Overall, we expect the national community solar market to grow at an average rate of 5% annually through 2026 and then contract by 11% on average through 2029. Importantly, our five-year outlook includes only state markets with programs currently in place and does not include states with proposed program legislation. Additionally, we continue to monitor the impact of Solar for All funding, awards for which were announced in April. Several state agencies in both existing and potential state markets proposed using funds for community solar and bill savings for community solar subscribers, potentially supporting new development and long-term growth.
Utility-scale segment achieved a record first quarter, with 9.8 GWdc installed
The utility-scale sector achieved its strongest first quarter on record, with 9.8 GWdc of capacity installed in Q1 2024, growing 135% year-over-year. Additionally, newly contracted projects in Q1 2024 reached 4.4 GWdc, with corporate and utility procurement as the main drivers for newly contracted capacity. Although procurement activity has continued, installations have outpaced its growth, reducing the contracted pipeline by 5 percent, to 96 GWdc.

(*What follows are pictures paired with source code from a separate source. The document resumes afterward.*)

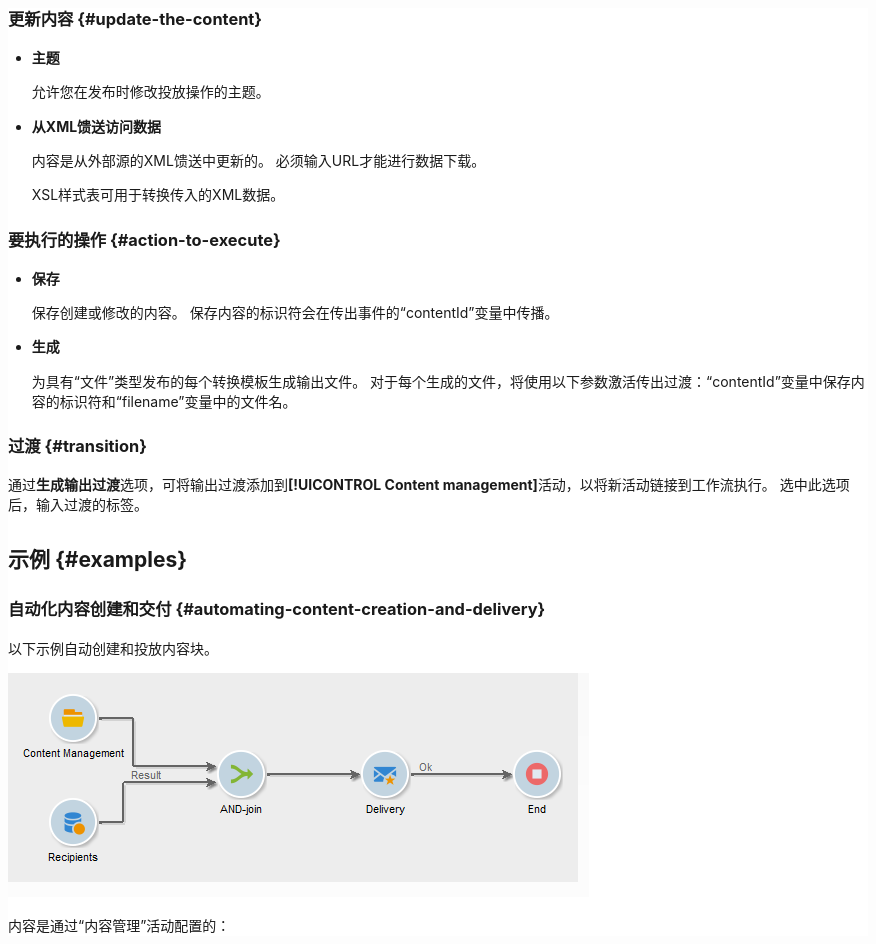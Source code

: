 ### 更新内容 {#update-the-content}

* **主题**

  允许您在发布时修改投放操作的主题。

* **从XML馈送访问数据**

  内容是从外部源的XML馈送中更新的。 必须输入URL才能进行数据下载。

  XSL样式表可用于转换传入的XML数据。

### 要执行的操作 {#action-to-execute}

* **保存**

  保存创建或修改的内容。 保存内容的标识符会在传出事件的“contentId”变量中传播。

* **生成**

  为具有“文件”类型发布的每个转换模板生成输出文件。 对于每个生成的文件，将使用以下参数激活传出过渡：“contentId”变量中保存内容的标识符和“filename”变量中的文件名。

### 过渡 {#transition}

通过&#x200B;**生成输出过渡**&#x200B;选项，可将输出过渡添加到&#x200B;**[!UICONTROL Content management]**&#x200B;活动，以将新活动链接到工作流执行。 选中此选项后，输入过渡的标签。

## 示例 {#examples}

### 自动化内容创建和交付 {#automating-content-creation-and-delivery}

以下示例自动创建和投放内容块。

![](assets/d_ncs_content_workflow2.png)

内容是通过“内容管理”活动配置的：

The substantial increase in first quarter installations was driven by a backlog of projects that were slated to come online in 2023 but did not materialize until Q1 2024. Additionally, President Biden’s two-year tariff waiver on imported Southeast Asian crystalline silicon modules ends in June 2024. The temporary waiver has contributed to increased imports and higher module inventory levels. However, modules imported under the waiver that are subject to the circumvention tariffs must be “utilized” within 180 days of the expiration of the waiver (by December 3, 2024). This has driven increased installation activity at the start of the year.
Wood Mackenzie forecasts that 184 GWdc of new utility-scale solar will come online between 2024-2029, reflecting a 1% increase compared to our previous forecast. The 3.1 GWdc increase is mainly driven by high installation volumes in Q1 2024. Utility procurements, corporate clean energy goals, and state-mandated targets continue driving strong demand in the utility-scale sector, maintaining an average annual buildout of 30 GWdc. Despite strong installation growth compared to Q1 2023, the availability of labor and high-voltage equipment will continue to limit buildout through 2025. Continued issues with permitting and interconnection will also restrict utility-scale installations, maintaining the relatively flat buildout throughout the rest of the forecast period.
Note: In November 2023, Wood Mackenzie published a refreshed customer acquisition cost analysis (US distributed solar customer acquisition cost outlook 2023). Therefore, there are changes to the modeled residential customer acquisition costs and overall national average turnkey pricing in this report compared to past quarters.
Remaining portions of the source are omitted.